Em comunicado, o Governo lamentou as mortes registradas neste contexto. Explicou que foi mantido informado pelo governo espanhol, “que garantiu que, em estreita coordenação e cooperação com as autoridades marroquinas, reverterá o fluxo de milhares de pessoas visto nas últimas semanas, especialmente nos últimos dois

dias”.

Além desse contato, o governo português diz que também está em contato com o governo de Marrocos e que “as autoridades portuguesas, especificamente a GNR e a Polícia Marítima, estão coordenando com seus colegas espanhóis e agindo em conjunto”.

“O Governo português reafirma que a integridade do sistema Schengen depende de um rigoroso controle de fronteiras e de uma luta determinada contra todas as formas de imigração ilegal”, acrescenta o comunicado.

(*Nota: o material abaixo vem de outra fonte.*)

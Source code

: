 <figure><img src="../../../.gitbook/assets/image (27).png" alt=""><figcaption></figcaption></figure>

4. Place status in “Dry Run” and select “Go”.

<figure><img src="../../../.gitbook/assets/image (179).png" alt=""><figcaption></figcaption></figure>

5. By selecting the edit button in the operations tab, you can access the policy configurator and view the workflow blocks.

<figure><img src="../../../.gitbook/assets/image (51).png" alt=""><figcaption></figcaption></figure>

Os últimos dados divulgados pelo governo autônomo de Ceuta mostram que 60.000 pessoas entraram irregularmente na cidade espanhola nas últimas 24 horas e 34 mortes foram confirmadas durante a crise.

A cidade está enfrentando “uma situação insustentável”, disse Juan Jesús Vivas, observando que Ceuta, um enclave espanhol no norte da África, tem uma população de 83.000 pessoas.